▶ _Provided data_

-- Opening Marker --

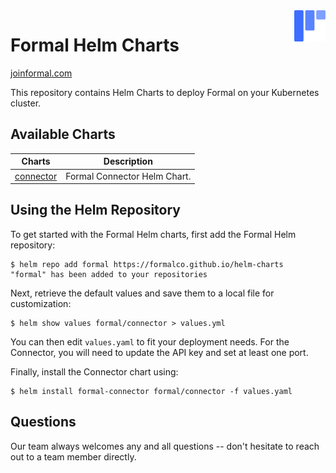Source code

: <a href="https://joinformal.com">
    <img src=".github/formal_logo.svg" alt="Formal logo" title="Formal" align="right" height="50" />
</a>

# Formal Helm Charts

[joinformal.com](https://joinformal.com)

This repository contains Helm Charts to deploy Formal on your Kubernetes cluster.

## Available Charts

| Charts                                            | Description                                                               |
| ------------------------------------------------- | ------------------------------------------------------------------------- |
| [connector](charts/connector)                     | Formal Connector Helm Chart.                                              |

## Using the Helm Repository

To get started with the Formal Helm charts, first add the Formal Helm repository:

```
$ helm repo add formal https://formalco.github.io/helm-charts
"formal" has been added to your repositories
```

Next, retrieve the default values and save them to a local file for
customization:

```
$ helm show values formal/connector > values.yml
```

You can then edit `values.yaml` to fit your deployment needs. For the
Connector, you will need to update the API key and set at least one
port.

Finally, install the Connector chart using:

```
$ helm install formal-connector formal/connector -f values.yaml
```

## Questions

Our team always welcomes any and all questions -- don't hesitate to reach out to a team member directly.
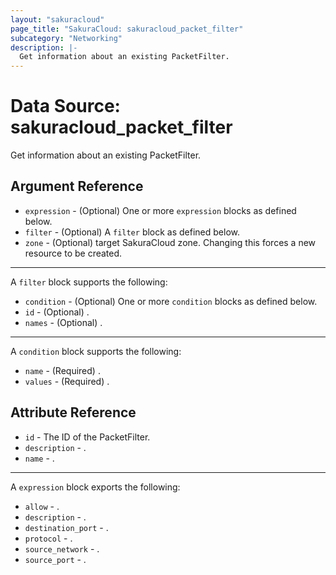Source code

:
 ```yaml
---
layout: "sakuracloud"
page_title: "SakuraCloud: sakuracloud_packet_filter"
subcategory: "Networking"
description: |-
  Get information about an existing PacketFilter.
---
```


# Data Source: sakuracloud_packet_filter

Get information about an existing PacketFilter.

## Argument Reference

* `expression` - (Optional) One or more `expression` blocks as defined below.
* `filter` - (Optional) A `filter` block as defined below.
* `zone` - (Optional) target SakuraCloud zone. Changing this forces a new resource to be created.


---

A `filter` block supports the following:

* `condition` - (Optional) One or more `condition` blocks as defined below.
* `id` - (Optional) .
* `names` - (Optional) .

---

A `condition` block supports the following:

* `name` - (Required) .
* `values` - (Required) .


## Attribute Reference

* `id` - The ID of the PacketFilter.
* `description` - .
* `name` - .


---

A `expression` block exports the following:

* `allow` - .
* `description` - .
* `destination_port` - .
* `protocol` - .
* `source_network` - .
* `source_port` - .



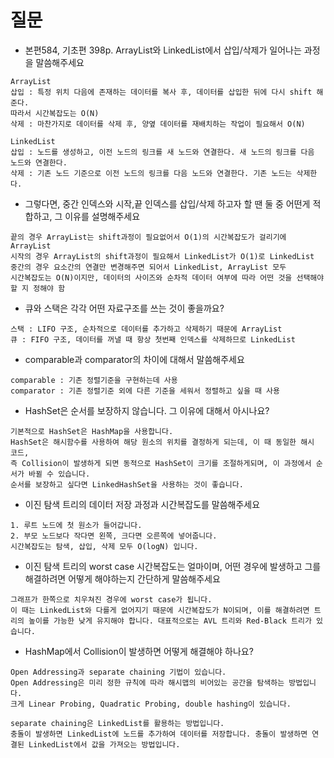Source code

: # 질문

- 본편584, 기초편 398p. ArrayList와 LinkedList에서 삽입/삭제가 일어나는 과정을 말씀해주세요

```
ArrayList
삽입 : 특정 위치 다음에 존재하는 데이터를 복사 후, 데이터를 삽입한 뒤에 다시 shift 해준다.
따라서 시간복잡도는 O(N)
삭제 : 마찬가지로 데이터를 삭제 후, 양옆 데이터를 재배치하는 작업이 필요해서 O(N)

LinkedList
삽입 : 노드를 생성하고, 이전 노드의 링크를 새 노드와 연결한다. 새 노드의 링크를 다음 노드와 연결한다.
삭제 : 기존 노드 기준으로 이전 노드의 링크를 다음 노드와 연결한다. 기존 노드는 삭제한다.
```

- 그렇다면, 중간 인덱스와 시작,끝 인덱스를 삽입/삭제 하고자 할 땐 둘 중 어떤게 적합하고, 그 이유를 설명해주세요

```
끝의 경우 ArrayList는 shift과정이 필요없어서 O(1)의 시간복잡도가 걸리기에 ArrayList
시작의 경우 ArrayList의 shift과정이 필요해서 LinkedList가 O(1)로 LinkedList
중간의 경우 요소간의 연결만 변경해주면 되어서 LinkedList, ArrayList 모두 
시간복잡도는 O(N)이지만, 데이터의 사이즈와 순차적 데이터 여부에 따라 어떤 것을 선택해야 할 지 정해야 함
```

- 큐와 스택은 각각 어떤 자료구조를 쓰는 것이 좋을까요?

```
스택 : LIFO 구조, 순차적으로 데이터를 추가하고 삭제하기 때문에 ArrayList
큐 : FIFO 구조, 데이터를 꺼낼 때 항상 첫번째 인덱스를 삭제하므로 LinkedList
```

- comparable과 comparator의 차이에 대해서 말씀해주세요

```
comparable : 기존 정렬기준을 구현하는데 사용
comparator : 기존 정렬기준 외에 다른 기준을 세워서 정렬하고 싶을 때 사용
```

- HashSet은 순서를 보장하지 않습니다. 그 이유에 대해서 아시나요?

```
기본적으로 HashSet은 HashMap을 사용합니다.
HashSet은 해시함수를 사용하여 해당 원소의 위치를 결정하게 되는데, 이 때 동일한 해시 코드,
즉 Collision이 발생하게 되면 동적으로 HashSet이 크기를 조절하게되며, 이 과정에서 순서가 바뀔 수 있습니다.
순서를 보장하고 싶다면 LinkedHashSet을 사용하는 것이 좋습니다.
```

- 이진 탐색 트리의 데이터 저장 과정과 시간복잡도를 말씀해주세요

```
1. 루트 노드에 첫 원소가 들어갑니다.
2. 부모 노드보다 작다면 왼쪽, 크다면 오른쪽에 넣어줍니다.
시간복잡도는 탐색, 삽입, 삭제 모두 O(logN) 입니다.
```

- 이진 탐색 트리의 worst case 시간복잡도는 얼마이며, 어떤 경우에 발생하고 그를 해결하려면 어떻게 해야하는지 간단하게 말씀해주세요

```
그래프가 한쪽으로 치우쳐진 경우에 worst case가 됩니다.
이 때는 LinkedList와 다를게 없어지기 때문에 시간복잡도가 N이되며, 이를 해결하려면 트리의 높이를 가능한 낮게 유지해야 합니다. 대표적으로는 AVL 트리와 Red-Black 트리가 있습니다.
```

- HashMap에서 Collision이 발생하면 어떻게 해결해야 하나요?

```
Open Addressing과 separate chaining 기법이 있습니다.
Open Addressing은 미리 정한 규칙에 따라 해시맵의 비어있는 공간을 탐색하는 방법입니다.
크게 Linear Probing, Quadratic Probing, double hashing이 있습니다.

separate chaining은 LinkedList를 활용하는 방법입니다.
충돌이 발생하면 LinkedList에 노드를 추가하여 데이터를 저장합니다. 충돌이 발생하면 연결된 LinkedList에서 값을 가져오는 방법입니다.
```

-- Closing Marker --

▶ _Activity_
Go over the data and return every line that includes the word "existing".

▶ _Result of the exercise_
  Get information about an existing PacketFilter.
Get information about an existing PacketFilter.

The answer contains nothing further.